- [Exercise description]: Look through the records that follow. Copy every line containing the word "argument".

- [Source data]:

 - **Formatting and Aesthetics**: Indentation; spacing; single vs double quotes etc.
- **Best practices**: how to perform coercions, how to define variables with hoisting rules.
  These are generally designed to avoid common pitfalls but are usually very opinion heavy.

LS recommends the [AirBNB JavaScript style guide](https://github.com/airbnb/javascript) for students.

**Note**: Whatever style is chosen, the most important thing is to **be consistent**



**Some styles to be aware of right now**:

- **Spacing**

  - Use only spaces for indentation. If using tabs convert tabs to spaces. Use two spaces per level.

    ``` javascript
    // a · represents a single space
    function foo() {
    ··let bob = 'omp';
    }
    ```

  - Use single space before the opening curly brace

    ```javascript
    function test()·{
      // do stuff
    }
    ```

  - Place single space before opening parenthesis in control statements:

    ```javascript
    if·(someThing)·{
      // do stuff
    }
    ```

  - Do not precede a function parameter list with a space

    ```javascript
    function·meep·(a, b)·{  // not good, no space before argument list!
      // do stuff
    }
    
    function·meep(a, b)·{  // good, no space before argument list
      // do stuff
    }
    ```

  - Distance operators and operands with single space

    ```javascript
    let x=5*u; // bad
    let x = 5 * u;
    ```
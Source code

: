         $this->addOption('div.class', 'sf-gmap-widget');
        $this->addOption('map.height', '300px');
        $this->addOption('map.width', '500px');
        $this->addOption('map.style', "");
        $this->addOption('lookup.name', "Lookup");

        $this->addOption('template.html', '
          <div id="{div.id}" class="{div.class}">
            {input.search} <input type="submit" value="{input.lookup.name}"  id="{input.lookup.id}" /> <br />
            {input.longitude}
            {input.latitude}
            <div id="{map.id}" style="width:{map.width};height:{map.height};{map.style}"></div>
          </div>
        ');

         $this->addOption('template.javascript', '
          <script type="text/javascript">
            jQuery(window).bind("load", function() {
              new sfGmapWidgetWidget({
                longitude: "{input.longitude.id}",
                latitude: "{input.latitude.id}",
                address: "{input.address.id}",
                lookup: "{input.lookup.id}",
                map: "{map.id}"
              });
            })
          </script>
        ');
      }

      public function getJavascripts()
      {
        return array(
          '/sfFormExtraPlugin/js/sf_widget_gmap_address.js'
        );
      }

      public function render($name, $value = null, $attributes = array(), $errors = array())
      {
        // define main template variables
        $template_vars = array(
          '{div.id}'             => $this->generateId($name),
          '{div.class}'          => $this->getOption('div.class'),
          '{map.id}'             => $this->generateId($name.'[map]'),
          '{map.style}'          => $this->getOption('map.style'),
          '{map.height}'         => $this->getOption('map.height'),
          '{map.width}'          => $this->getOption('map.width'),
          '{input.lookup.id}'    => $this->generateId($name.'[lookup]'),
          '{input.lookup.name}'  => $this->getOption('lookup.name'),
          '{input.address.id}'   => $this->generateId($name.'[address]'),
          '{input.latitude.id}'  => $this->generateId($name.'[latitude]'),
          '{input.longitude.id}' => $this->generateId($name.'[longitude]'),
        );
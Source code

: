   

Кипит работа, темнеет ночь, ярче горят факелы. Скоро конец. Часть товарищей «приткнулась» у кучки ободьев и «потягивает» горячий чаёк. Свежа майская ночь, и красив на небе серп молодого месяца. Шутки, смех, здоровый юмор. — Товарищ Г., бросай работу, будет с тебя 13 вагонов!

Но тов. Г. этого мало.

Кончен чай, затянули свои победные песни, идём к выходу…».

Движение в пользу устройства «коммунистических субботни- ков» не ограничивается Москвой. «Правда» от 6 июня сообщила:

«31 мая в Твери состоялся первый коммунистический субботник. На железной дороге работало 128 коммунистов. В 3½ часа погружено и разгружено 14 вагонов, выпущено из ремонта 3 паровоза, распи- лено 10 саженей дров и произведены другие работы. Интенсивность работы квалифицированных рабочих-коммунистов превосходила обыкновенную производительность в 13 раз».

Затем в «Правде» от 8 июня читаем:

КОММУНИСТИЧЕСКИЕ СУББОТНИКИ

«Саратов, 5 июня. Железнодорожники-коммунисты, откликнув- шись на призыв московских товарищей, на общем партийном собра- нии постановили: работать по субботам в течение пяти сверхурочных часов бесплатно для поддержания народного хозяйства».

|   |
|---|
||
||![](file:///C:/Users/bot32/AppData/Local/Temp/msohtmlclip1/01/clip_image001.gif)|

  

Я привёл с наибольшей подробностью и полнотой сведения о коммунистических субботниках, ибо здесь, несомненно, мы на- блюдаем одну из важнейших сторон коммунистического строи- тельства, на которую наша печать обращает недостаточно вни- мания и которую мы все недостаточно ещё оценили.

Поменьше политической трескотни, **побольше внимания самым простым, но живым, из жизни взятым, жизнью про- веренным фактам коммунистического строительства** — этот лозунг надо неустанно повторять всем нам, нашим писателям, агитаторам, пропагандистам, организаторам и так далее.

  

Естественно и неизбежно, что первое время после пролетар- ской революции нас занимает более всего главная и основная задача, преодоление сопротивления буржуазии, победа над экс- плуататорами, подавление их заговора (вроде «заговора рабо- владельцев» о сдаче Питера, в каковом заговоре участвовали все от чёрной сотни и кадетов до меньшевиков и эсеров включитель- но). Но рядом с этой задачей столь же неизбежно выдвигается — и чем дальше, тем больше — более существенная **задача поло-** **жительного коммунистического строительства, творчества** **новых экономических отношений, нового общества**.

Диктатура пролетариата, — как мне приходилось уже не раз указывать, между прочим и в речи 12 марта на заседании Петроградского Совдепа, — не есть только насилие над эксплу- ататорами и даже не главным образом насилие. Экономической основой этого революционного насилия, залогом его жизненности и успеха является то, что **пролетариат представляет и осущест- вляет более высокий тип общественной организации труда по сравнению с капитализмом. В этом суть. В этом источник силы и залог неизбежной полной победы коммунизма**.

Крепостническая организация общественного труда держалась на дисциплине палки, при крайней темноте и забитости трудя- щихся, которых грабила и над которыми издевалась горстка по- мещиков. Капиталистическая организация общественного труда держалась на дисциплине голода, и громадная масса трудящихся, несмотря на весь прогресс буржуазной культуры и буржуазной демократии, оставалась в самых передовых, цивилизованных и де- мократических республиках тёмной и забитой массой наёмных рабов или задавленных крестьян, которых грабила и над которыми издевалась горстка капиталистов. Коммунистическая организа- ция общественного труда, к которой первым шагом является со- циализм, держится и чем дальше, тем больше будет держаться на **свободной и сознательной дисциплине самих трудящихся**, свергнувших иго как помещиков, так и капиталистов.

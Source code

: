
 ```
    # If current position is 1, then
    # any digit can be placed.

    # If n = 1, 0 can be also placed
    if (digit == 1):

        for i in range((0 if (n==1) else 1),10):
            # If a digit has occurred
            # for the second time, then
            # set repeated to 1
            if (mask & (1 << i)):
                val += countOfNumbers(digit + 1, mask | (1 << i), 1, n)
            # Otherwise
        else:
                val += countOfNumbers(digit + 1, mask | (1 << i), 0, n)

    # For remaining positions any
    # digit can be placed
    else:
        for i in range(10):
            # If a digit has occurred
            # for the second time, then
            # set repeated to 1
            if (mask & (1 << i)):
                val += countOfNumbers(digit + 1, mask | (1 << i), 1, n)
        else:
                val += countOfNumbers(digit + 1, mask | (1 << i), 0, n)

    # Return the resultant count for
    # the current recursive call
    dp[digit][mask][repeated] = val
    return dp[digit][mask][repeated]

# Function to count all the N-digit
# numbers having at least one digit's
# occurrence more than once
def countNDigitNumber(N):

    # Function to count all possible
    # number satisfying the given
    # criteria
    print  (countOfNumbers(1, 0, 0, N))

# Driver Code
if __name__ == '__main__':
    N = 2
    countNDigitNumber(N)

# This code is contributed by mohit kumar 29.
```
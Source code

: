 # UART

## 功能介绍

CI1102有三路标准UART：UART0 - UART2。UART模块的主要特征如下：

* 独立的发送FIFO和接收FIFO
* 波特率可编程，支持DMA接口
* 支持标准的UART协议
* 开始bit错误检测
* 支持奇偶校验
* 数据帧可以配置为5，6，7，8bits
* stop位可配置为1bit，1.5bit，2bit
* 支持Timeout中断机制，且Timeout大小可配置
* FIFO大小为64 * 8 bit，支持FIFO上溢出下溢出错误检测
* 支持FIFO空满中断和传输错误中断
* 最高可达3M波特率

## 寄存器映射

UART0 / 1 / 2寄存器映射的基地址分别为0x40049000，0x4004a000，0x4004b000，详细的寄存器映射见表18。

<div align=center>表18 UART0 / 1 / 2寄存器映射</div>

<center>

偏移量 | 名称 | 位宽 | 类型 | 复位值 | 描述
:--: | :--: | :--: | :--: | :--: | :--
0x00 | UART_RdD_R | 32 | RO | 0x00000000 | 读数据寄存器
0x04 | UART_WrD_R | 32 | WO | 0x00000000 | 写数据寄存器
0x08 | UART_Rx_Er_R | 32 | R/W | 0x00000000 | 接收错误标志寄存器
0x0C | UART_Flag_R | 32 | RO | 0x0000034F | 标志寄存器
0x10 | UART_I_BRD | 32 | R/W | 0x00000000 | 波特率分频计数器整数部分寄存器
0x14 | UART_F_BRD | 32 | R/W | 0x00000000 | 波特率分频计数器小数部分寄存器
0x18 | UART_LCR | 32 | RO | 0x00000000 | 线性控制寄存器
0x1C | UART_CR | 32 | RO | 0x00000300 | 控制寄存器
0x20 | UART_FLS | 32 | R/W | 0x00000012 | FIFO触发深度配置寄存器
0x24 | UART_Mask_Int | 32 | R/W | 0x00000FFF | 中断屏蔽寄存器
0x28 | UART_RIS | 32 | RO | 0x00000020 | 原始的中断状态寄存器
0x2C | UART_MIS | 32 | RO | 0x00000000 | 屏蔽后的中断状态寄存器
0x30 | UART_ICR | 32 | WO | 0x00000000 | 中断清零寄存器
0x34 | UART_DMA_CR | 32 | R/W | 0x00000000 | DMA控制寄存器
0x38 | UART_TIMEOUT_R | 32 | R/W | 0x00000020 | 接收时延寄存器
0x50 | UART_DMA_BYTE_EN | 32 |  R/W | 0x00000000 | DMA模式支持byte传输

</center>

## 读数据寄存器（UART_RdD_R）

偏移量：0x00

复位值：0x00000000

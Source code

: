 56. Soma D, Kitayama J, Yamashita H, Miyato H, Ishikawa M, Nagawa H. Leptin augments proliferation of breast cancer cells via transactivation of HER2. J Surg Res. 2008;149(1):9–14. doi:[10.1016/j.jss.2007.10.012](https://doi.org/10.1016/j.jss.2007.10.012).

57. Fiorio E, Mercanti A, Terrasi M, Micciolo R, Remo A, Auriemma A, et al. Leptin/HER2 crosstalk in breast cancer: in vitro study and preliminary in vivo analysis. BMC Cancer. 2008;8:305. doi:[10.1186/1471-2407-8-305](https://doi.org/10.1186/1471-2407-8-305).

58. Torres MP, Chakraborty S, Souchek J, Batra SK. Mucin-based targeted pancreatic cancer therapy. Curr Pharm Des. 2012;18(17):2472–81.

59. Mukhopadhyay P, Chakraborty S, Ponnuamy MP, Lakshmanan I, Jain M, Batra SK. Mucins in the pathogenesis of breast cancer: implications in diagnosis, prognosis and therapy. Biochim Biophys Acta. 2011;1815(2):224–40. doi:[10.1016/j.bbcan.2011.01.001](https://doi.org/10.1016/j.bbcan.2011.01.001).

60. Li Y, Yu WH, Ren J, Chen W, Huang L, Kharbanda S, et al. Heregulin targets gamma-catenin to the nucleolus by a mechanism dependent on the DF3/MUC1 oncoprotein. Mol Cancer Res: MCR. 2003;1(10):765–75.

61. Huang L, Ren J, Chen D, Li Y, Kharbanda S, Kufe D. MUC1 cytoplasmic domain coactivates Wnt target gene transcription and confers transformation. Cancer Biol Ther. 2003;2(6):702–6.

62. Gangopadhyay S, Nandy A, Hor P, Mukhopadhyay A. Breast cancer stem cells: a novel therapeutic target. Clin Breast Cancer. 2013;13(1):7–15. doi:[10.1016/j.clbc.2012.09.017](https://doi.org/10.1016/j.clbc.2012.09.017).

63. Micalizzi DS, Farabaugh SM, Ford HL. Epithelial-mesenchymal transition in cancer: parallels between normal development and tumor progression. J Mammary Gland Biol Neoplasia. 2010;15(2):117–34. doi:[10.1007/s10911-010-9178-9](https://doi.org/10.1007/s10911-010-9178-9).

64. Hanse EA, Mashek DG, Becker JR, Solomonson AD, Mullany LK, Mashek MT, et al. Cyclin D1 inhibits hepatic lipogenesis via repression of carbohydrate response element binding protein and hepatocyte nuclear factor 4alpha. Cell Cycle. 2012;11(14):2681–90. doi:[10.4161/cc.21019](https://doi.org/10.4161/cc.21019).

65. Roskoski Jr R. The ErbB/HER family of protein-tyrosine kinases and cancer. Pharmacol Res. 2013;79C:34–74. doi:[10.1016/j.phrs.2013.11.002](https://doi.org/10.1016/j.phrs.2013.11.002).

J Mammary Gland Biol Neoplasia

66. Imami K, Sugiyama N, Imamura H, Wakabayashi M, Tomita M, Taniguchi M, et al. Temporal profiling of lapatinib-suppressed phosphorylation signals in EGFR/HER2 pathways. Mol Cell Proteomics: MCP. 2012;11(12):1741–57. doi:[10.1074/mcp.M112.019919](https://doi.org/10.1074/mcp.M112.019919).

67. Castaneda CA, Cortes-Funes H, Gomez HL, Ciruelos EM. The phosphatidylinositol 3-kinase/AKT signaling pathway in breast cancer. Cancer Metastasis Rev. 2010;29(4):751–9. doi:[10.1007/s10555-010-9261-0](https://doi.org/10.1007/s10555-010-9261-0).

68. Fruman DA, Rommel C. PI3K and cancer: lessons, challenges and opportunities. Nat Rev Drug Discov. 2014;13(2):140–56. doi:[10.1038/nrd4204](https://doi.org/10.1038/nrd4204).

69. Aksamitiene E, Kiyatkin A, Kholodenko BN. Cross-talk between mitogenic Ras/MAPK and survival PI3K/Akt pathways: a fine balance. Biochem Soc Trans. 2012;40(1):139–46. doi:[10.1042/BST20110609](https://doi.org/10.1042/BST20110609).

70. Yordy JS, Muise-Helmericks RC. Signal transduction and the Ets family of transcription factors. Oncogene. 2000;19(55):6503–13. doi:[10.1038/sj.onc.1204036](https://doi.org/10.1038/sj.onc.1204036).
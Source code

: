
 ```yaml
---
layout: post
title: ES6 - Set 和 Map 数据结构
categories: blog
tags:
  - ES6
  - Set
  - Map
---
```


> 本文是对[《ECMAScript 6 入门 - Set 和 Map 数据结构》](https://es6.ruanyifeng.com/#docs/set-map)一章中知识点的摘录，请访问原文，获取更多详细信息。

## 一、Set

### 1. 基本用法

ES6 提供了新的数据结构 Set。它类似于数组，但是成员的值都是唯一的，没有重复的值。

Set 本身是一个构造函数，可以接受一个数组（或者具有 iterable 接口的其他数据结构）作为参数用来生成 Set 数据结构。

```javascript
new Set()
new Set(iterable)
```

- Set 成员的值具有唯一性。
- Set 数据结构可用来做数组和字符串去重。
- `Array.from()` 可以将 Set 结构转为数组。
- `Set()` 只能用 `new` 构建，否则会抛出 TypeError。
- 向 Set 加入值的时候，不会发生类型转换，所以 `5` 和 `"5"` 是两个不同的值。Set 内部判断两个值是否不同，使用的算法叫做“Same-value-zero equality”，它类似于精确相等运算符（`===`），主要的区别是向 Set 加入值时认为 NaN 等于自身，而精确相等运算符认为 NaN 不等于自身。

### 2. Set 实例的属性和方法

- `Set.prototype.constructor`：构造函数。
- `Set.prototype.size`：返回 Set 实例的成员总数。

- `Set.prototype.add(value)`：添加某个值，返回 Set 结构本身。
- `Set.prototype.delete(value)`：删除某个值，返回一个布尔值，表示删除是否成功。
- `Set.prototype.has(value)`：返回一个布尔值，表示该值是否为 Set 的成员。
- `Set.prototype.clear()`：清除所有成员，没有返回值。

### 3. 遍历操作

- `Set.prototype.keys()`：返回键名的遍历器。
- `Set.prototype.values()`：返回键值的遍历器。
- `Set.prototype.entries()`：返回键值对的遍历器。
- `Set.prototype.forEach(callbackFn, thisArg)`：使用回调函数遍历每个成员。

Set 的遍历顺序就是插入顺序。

- [Result for this task]:
    function·meep·(a, b)·{  // not good, no space before argument list!
    function·meep(a, b)·{  // good, no space before argument list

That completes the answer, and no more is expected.